Mehmet sintió que las manos le temblaban a causa del nerviosismo. Intentó zafarse de la pregunta.

—Bah, pues bien. No la conocía mucho. Lo peor es el jaleo que se ha armado. Pero los del canal de televisión están encantados. Los índices de audiencia han batido todos los récords.

—Bueno, yo estoy tan harto de veros la jeta todos los días que no he tenido ganas de sentarme a ver ni un solo capítulo.

Simon había reducido la intensidad de su mirada y Mehmet pensó que ya podía relajarse un poco. Tomó un gran bocado de uno de los bollos recién horneados, disfrutando del sabor y el olor a canela caliente.

—¿Y cómo es eso de que te interrogue la policía? —Simon también cogió un bollo, y de un solo mordisco devoró un tercio.
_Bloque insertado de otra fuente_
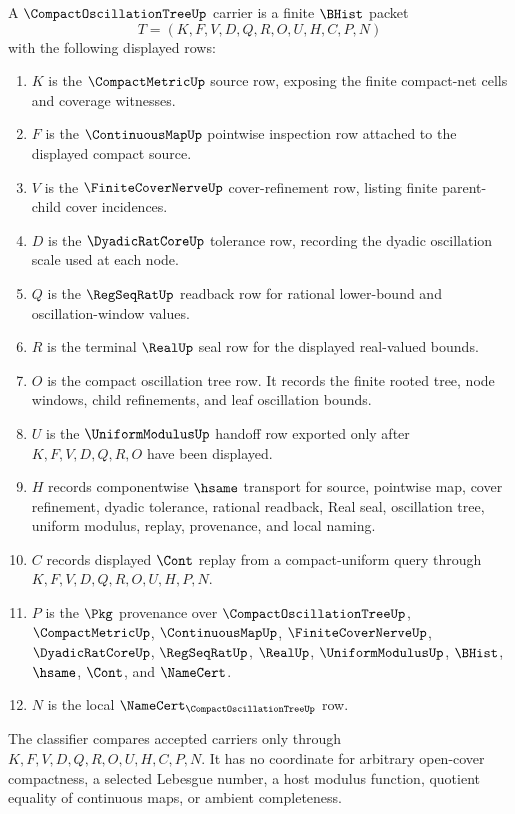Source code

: \begin{definition}
\label{def:compact-oscillation-tree-carrier}
A $\CompactOscillationTreeUp$ carrier is a finite $\BHist$ packet
$$
T=(K,F,V,D,Q,R,O,U,H,C,P,N)
$$
with the following displayed rows:
\begin{enumerate}
\item $K$ is the $\CompactMetricUp$ source row, exposing the finite compact-net cells and coverage witnesses.
\item $F$ is the $\ContinuousMapUp$ pointwise inspection row attached to the displayed compact source.
\item $V$ is the $\FiniteCoverNerveUp$ cover-refinement row, listing finite parent-child cover incidences.
\item $D$ is the $\DyadicRatCoreUp$ tolerance row, recording the dyadic oscillation scale used at each node.
\item $Q$ is the $\RegSeqRatUp$ readback row for rational lower-bound and oscillation-window values.
\item $R$ is the terminal $\RealUp$ seal row for the displayed real-valued bounds.
\item $O$ is the compact oscillation tree row. It records the finite rooted tree, node windows, child refinements, and leaf oscillation bounds.
\item $U$ is the $\UniformModulusUp$ handoff row exported only after $K,F,V,D,Q,R,O$ have been displayed.
\item $H$ records componentwise $\hsame$ transport for source, pointwise map, cover refinement, dyadic tolerance, rational readback, Real seal, oscillation tree, uniform modulus, replay, provenance, and local naming.
\item $C$ records displayed $\Cont$ replay from a compact-uniform query through $K,F,V,D,Q,R,O,U,H,P,N$.
\item $P$ is the $\Pkg$ provenance over $\CompactOscillationTreeUp$, $\CompactMetricUp$, $\ContinuousMapUp$, $\FiniteCoverNerveUp$, $\DyadicRatCoreUp$, $\RegSeqRatUp$, $\RealUp$, $\UniformModulusUp$, $\BHist$, $\hsame$, $\Cont$, and $\NameCert$.
\item $N$ is the local $\NameCert_{\CompactOscillationTreeUp}$ row.
\end{enumerate}
The classifier compares accepted carriers only through $K,F,V,D,Q,R,O,U,H,C,P,N$. It has no coordinate for arbitrary open-cover compactness, a selected Lebesgue number, a host modulus function, quotient equality of continuous maps, or ambient completeness.
\end{definition}

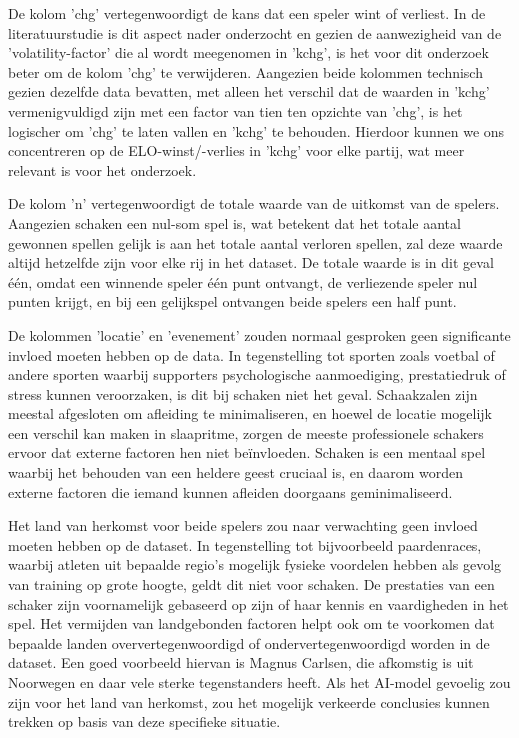De kolom 'chg' vertegenwoordigt de kans dat een speler wint of verliest. In de literatuurstudie is dit aspect nader onderzocht en gezien de aanwezigheid van de 'volatility-factor' die al wordt meegenomen in 'kchg', is het voor dit onderzoek beter om de kolom 'chg' te verwijderen. Aangezien beide kolommen technisch gezien dezelfde data bevatten, met alleen het verschil dat de waarden in 'kchg' vermenigvuldigd zijn met een factor van tien ten opzichte van 'chg', is het logischer om 'chg' te laten vallen en 'kchg' te behouden. Hierdoor kunnen we ons concentreren op de ELO-winst/-verlies in 'kchg' voor elke partij, wat meer relevant is voor het onderzoek.

De kolom 'n' vertegenwoordigt de totale waarde van de uitkomst van de spelers. Aangezien schaken een nul-som spel is, wat betekent dat het totale aantal gewonnen spellen gelijk is aan het totale aantal verloren spellen, zal deze waarde altijd hetzelfde zijn voor elke rij in het dataset. De totale waarde is in dit geval één, omdat een winnende speler één punt ontvangt, de verliezende speler nul punten krijgt, en bij een gelijkspel ontvangen beide spelers een half punt.

De kolommen 'locatie' en 'evenement' zouden normaal gesproken geen significante invloed moeten hebben op de data. In tegenstelling tot sporten zoals voetbal of andere sporten waarbij supporters psychologische aanmoediging, prestatiedruk of stress kunnen veroorzaken, is dit bij schaken niet het geval. Schaakzalen zijn meestal afgesloten om afleiding te minimaliseren, en hoewel de locatie mogelijk een verschil kan maken in slaapritme, zorgen de meeste professionele schakers ervoor dat externe factoren hen niet beïnvloeden. Schaken is een mentaal spel waarbij het behouden van een heldere geest cruciaal is, en daarom worden externe factoren die iemand kunnen afleiden doorgaans geminimaliseerd.

Het land van herkomst voor beide spelers zou naar verwachting geen invloed moeten hebben op de dataset. In tegenstelling tot bijvoorbeeld paardenraces, waarbij atleten uit bepaalde regio's mogelijk fysieke voordelen hebben als gevolg van training op grote hoogte, geldt dit niet voor schaken. De prestaties van een schaker zijn voornamelijk gebaseerd op zijn of haar kennis en vaardigheden in het spel. Het vermijden van landgebonden factoren helpt ook om te voorkomen dat bepaalde landen oververtegenwoordigd of ondervertegenwoordigd worden in de dataset. Een goed voorbeeld hiervan is Magnus Carlsen, die afkomstig is uit Noorwegen en daar vele sterke tegenstanders heeft. Als het AI-model gevoelig zou zijn voor het land van herkomst, zou het mogelijk verkeerde conclusies kunnen trekken op basis van deze specifieke situatie.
—Pues nada del otro mundo. —A Mehmet no le gustaba abordar aquel tema con Simon. Y además, acababa de mentirle. No quería revelarle la verdad acerca de lo humillante que le resultaba verse en aquella angosta sala de interrogatorios bajo una lluvia de preguntas. Y cómo sus respuestas nunca parecían ser satisfactorias—. Se portaron bien. No creo que sospechen en serio de ninguno de nosotros. —Evitó la mirada de Simon. Durante un segundo, acudieron a su mente retazos de recuerdos, pero los ahuyentó negándose a aceptar lo que querían que recordase.

—Y el psicólogo con el que habláis, ¿es bueno o qué? —Simon se inclinó y dio otro bocado gigantesco al bollo, mientras aguardaba la respuesta de Mehmet.